In the same year, the FDA announced that the only two substances considered to be GRASE for sunscreens were zinc oxide and titanium dioxide, the minerals found in physical sunscreens. It suggested that two chemicals, aminobenzoic acid (PABA) and trolamine salicylate, were unsafe. For all the rest, the agency maintains it needs more information before making a decision. 

The FDA had intended to issue decisions about these ingredients’ safety in 2019, but, according to the Environmental Working Group (EWG,) the FDA’s proposal was withdrawn from the first coronavirus relief bill. In 2021, the agency stated it still did not have enough information to determine the safety of ingredients other than the minerals titanium dioxide and zinc oxide.

What SPF Does and Doesn’t Tell You

The most ubiquitous identifier of sunscreen’s efficacy, the sun protection factor (SPF) is often misunderstood. There are two types of UV rays that can damage our skin: UVA rays and UVB rays. A sunscreen’s SPF only gives you information on its ability to block UVB rays, which are thought to cause the most sunburns. However, Beth Goldstein, MD, at Central Dermatology Center says, “UVA penetrates deeper into the skin, into the dermis and suppresses the immune system of the skin and promotes cancer.” That’s why it’s crucial to look not only for a sunscreen’s SPF rating, but also for its “broad-spectrum” label. “Broad spectrum sunscreen implies that it prevents both UVA and UVB rays from hitting the skin,” adds Goldstein.

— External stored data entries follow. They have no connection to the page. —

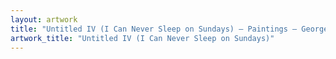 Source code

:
 ```yaml
---
layout: artwork
title: "Untitled IV (I Can Never Sleep on Sundays) — Paintings — George Chapman"
artwork_title: "Untitled IV (I Can Never Sleep on Sundays)"
---
```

Adrienne Haughton, MD, brings up another issue with SPF ratings. The SPF label on the bottle doesn’t always match what’s inside, she says. Independent testing from Consumer Reports has found that nearly half of sunscreens don’t provide even half of the SPF their labels claim. For this reason, she suggests wearing a higher SPF sunscreen than you may need.

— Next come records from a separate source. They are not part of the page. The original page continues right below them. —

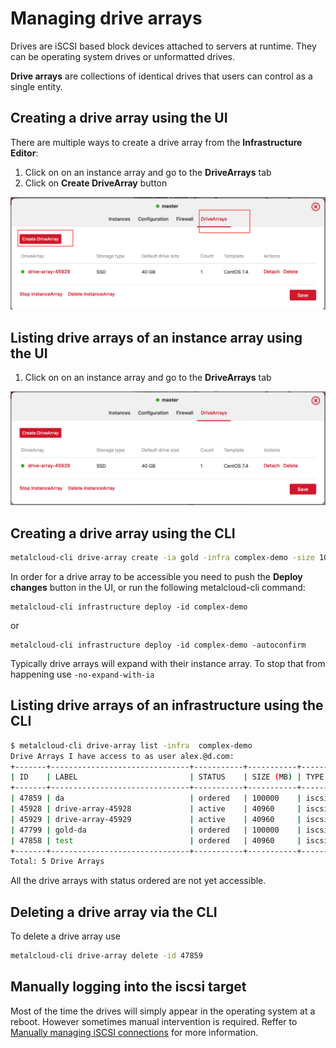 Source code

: # Managing drive arrays

Drives are iSCSI based block devices attached to servers at runtime. They can be operating system drives or unformatted drives.

**Drive arrays** are collections of identical drives that users can control as a single entity.

## Creating a drive array using the UI
There are multiple ways to create a drive array from the **Infrastructure Editor**:
1. Click on on an instance array and go to the **DriveArrays** tab
2. Click on **Create DriveArray** button

![](/assets/guides/managing_drive_arrays1.png)

## Listing drive arrays of an instance array using the UI

1. Click on on an instance array and go to the **DriveArrays** tab

![](/assets/guides/managing_drive_arrays2.png)

## Creating a drive array using the CLI

```bash
metalcloud-cli drive-array create -ia gold -infra complex-demo -size 100000 -label da
```

In order for a drive array to be accessible you need to push the **Deploy changes** button in the UI, or run the following metalcloud-cli command:

```
metalcloud-cli infrastructure deploy -id complex-demo
```
or
```
metalcloud-cli infrastructure deploy -id complex-demo -autoconfirm
```


Typically drive arrays will expand with their instance array. To stop that from happening use `-no-expand-with-ia`

## Listing drive arrays of an infrastructure using the CLI

```bash
$ metalcloud-cli drive-array list -infra  complex-demo
Drive Arrays I have access to as user alex.@d.com:
+-------+-------------------------------+-----------+-----------+-----------+-------------------------------+-----------+--------------------------+
| ID    | LABEL                         | STATUS    | SIZE (MB) | TYPE      | ATTACHED TO                   | DRV_CNT   | TEMPLATE                 |
+-------+-------------------------------+-----------+-----------+-----------+-------------------------------+-----------+--------------------------+
| 47859 | da                            | ordered   | 100000    | iscsi_ssd | gold (#37135)                 | 1         |                          |
| 45928 | drive-array-45928             | active    | 40960     | iscsi_ssd | workers (#35516)              | 2         | CentOS 7.4 (#78)         |
| 45929 | drive-array-45929             | active    | 40960     | iscsi_ssd | master (#35517)               | 1         | CentOS 7.4 (#78)         |
| 47799 | gold-da                       | ordered   | 100000    | iscsi_ssd | gold (#37135)                 | 1         |                          |
| 47858 | test                          | ordered   | 40960     | iscsi_ssd |                               | 1         |                          |
+-------+-------------------------------+-----------+-----------+-----------+-------------------------------+-----------+--------------------------+
Total: 5 Drive Arrays


```
All the drive arrays with status ordered are not yet accessible.

## Deleting a drive array via the CLI
To delete a drive array use
```bash
metalcloud-cli drive-array delete -id 47859
```

## Manually logging into the iscsi target

Most of the time the drives will simply appear in the operating system at a reboot. However sometimes manual intervention is required. Reffer to [Manually managing iSCSI connections](/advanced/manually_managing_iscsi_connections.md) for more information.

Sunscreens for Sensitive Skin or Other Conditions

Both Goldstein and Frey say if you have sensitive skin, your best bet is to go with a mineral sunscreen. The chemicals that penetrate your skin in chemical sunscreen are more likely to irritate your skin, exacerbate rosacea, eczema or acne and the heat from the chemical reaction itself can also irritate skin, explains Goldstein. “The chemical blockers can actually flare rosacea.”

Still, some people prefer chemical blockers since they tend to be easier to rub into the skin and less likely to leave white or colored streaking. If you have sensitive skin, but still prefer these sunscreens, Frey suggests that you test the product first by putting a little on the back of your ear or arm to make sure you don’t have a reaction to it, before applying it on your face or the rest of your body.

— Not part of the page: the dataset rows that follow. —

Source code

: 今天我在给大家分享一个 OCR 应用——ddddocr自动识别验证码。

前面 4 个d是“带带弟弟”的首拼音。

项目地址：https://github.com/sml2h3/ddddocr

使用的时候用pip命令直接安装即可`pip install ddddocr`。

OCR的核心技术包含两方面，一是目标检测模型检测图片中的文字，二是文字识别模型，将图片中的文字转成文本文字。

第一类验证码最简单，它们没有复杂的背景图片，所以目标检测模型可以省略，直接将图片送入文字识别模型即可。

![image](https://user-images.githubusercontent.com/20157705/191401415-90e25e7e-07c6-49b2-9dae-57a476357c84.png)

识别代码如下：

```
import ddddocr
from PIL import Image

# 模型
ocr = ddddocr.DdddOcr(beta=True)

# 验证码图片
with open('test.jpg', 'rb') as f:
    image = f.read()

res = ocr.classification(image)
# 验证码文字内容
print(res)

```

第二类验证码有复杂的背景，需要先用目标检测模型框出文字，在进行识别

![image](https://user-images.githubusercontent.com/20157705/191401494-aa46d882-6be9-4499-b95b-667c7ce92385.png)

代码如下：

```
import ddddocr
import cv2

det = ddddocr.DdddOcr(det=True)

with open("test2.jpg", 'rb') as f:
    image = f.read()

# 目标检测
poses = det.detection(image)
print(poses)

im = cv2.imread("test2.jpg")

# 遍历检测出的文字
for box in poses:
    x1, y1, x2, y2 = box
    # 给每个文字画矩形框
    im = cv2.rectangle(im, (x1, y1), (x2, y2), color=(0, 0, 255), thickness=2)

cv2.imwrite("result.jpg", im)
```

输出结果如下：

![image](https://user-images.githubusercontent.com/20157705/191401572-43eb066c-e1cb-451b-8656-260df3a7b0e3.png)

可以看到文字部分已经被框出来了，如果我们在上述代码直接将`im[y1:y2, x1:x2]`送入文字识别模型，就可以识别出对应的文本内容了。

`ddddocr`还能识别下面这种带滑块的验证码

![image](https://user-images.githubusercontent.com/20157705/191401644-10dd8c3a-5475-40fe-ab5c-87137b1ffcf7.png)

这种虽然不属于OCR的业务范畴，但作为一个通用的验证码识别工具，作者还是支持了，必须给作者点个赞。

It’s not just the active ingredients in sunscreens that can cause skin irritation and allergies. Since 1994, researchers have found that methylisothiazolinone, a preservative used in some sunscreens and other cosmetics to prevent bacterial and fungal growth is frequently the culprit behind allergies and skin irritation. When the rash-causing preservative gained attention again in 2014, some companies started removing it from their products. However, many products still contain the ingredient.

Cover That Skin Up

“The best sunscreen is the one you use, use liberally, often and really put it on. Most people in everyday conditions don’t use enough sunscreen,” says Frey. Even better than slathering on sunscreen daily, every two hours when you’re in the sun, “the safest thing is just to seek shade, wear a hat and stay covered,” says Haughton. You can also minimize your use of sunscreen by wearing UV-protective clothing and, of course, wide-brimmed hats.

When applying sunscreen, it takes more than you think to get optimal protection. You need a shot glass full for your body and a teaspoon for your face. TikToker Maren Reed shows how much she uses to cover her face, arms and hands.

@marentreedReply to @bondenavant #sunscreenqueen hope this clears everything up (: xoxoxo♬ original sound – Maren Reed

Remember, while wearing sunscreen limits the damage the sun can do to your skin, it doesn’t eliminate it. “If you’re laying out the sun with sunscreen on,” adds Goldstein, “there’s only so much that sunscreen is going to do for you.”